I am also aware that some people use the guidelines as just that: guidelines, and I think that is okay too if you feel confident in doing so (although I will always condone following them pretty rigidly as that is the stance I have chosen to take as I am so aware of that “grey area” that I talked about earlier).

In conclusion, I agree with the MM guidelines, and I agree with the general ideas and opinions that Gwyneth is trying to get across. However, I do not agree with everything Gwyneth writes about, and there are lots of things that she says on Your Eatopia that I am unsure of because I have not done further research on them. I prefer not to identify with MM as a singular recovery method (although it seems I have become one of the key spokespersons for MM, on Tumblr at least). This is because I would like to move away a little from just the specific recovery method and would prefer to take on an approach more like Caroline (The Fuck It Diet), where I am not just talking about the recovery method, but also a way of life. However, the two need to still be separated as recovery is more black and white whereas remission has room for experimentation. I also think that those general ideas are for anyone, anywhere, not just those with eating disorders, and as I said, a way of life. It means that I am stuck between being black and white (MM-style) for those who are in recovery from restricting eating disorders, and my own opinions about being less rigid but still vigilant in remission, and also being an advocate for the general guidelines as a way of life for those without eating disorders as well.
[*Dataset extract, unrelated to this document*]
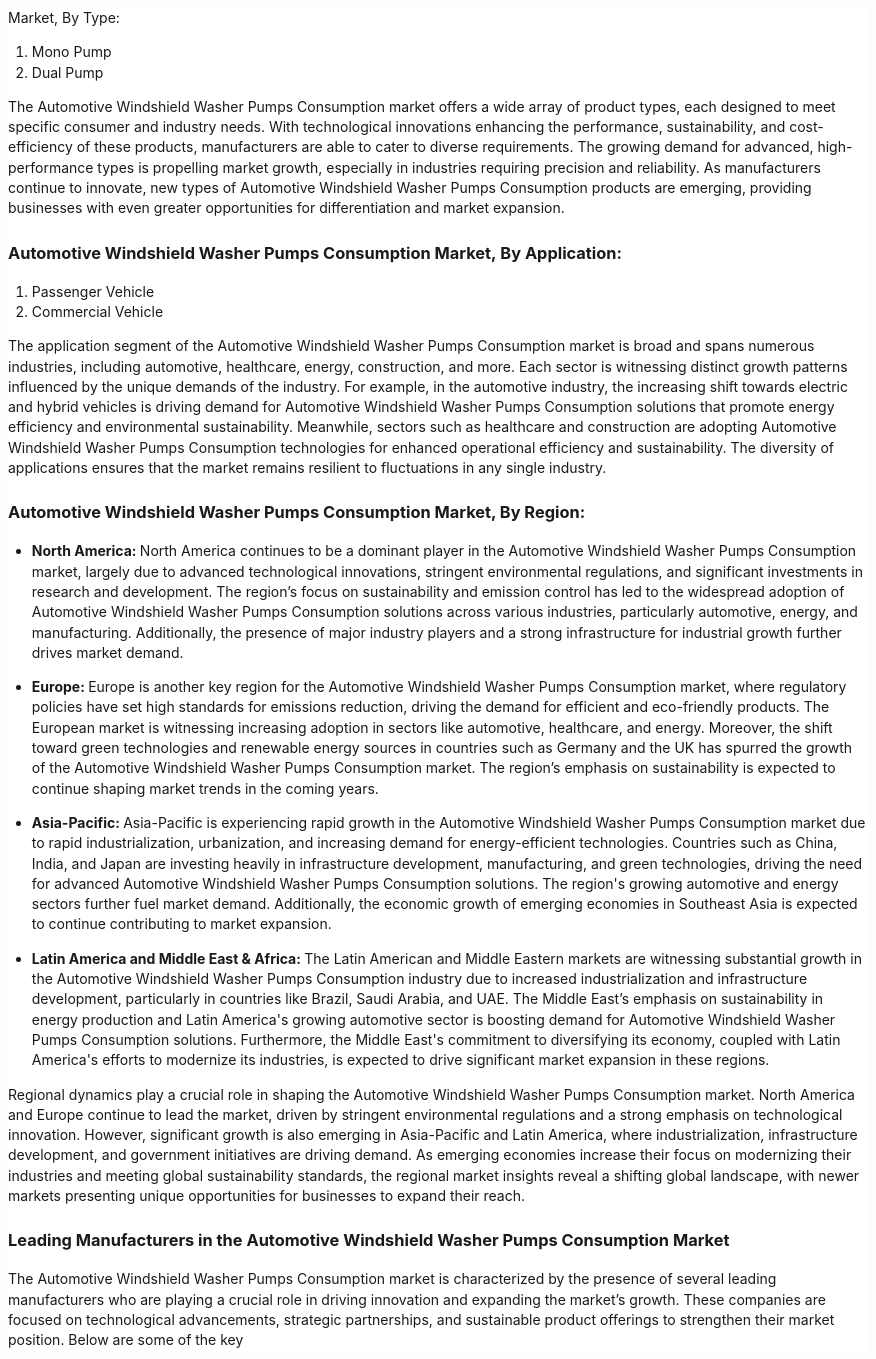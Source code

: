 Market, By Type:<br /></strong></h3><ol><li>Mono Pump<li> Dual Pump</li></ol><p>The Automotive Windshield Washer Pumps Consumption market offers a wide array of product types, each designed to meet specific consumer and industry needs. With technological innovations enhancing the performance, sustainability, and cost-efficiency of these products, manufacturers are able to cater to diverse requirements. The growing demand for advanced, high-performance types is propelling market growth, especially in industries requiring precision and reliability. As manufacturers continue to innovate, new types of Automotive Windshield Washer Pumps Consumption products are emerging, providing businesses with even greater opportunities for differentiation and market expansion.</p><h3>Automotive Windshield Washer Pumps Consumption Market,&nbsp;By Application:</h3><ol><li>Passenger Vehicle<li> Commercial Vehicle</li></ol><p>The application segment of the Automotive Windshield Washer Pumps Consumption market is broad and spans numerous industries, including automotive, healthcare, energy, construction, and more. Each sector is witnessing distinct growth patterns influenced by the unique demands of the industry. For example, in the automotive industry, the increasing shift towards electric and hybrid vehicles is driving demand for Automotive Windshield Washer Pumps Consumption solutions that promote energy efficiency and environmental sustainability. Meanwhile, sectors such as healthcare and construction are adopting Automotive Windshield Washer Pumps Consumption technologies for enhanced operational efficiency and sustainability. The diversity of applications ensures that the market remains resilient to fluctuations in any single industry.</p><h3>Automotive Windshield Washer Pumps Consumption Market, By Region:</h3><ul><li><p><strong>North America:&nbsp;</strong>North America continues to be a dominant player in the Automotive Windshield Washer Pumps Consumption market, largely due to advanced technological innovations, stringent environmental regulations, and significant investments in research and development. The region&rsquo;s focus on sustainability and emission control has led to the widespread adoption of Automotive Windshield Washer Pumps Consumption solutions across various industries, particularly automotive, energy, and manufacturing. Additionally, the presence of major industry players and a strong infrastructure for industrial growth further drives market demand.</p></li><li><p><strong><strong>Europe:&nbsp;</strong></strong>Europe is another key region for the Automotive Windshield Washer Pumps Consumption market, where regulatory policies have set high standards for emissions reduction, driving the demand for efficient and eco-friendly products. The European market is witnessing increasing adoption in sectors like automotive, healthcare, and energy. Moreover, the shift toward green technologies and renewable energy sources in countries such as Germany and the UK has spurred the growth of the Automotive Windshield Washer Pumps Consumption market. The region&rsquo;s emphasis on sustainability is expected to continue shaping market trends in the coming years.</p></li><li><p><strong><strong>Asia-Pacific:&nbsp;</strong></strong>Asia-Pacific is experiencing rapid growth in the Automotive Windshield Washer Pumps Consumption market due to rapid industrialization, urbanization, and increasing demand for energy-efficient technologies. Countries such as China, India, and Japan are investing heavily in infrastructure development, manufacturing, and green technologies, driving the need for advanced Automotive Windshield Washer Pumps Consumption solutions. The region's growing automotive and energy sectors further fuel market demand. Additionally, the economic growth of emerging economies in Southeast Asia is expected to continue contributing to market expansion.</p></li><li><p><strong><strong>Latin America and Middle East &amp; Africa:&nbsp;</strong></strong>The Latin American and Middle Eastern markets are witnessing substantial growth in the Automotive Windshield Washer Pumps Consumption industry due to increased industrialization and infrastructure development, particularly in countries like Brazil, Saudi Arabia, and UAE. The Middle East&rsquo;s emphasis on sustainability in energy production and Latin America's growing automotive sector is boosting demand for Automotive Windshield Washer Pumps Consumption solutions. Furthermore, the Middle East's commitment to diversifying its economy, coupled with Latin America's efforts to modernize its industries, is expected to drive significant market expansion in these regions.</p></li></ul><p>Regional dynamics play a crucial role in shaping the Automotive Windshield Washer Pumps Consumption market. North America and Europe continue to lead the market, driven by stringent environmental regulations and a strong emphasis on technological innovation. However, significant growth is also emerging in Asia-Pacific and Latin America, where industrialization, infrastructure development, and government initiatives are driving demand. As emerging economies increase their focus on modernizing their industries and meeting global sustainability standards, the regional market insights reveal a shifting global landscape, with newer markets presenting unique opportunities for businesses to expand their reach.</p><h3><strong>Leading Manufacturers in the Automotive Windshield Washer Pumps Consumption Market</strong></h3><p>The Automotive Windshield Washer Pumps Consumption market is characterized by the presence of several leading manufacturers who are playing a crucial role in driving innovation and expanding the market&rsquo;s growth. These companies are focused on technological advancements, strategic partnerships, and sustainable product offerings to strengthen their market position. Below are some of the key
I believe that the guidelines at the beginning of this post are needed to reach a full recovery. The label of “MinnieMaud” does not have to be slapped on it, but I personally found my way through Your Eatopia, and through “MinnieMaud”. It provided me with a way to regain my life, and I know it has saved countless others. So whether you recovered by finding those guidelines through Your Eatopia, or whether those guidelines just happened to you throughout your recovery process because you recognised they were part of recovery, I believe they are of paramount importance to reaching remission.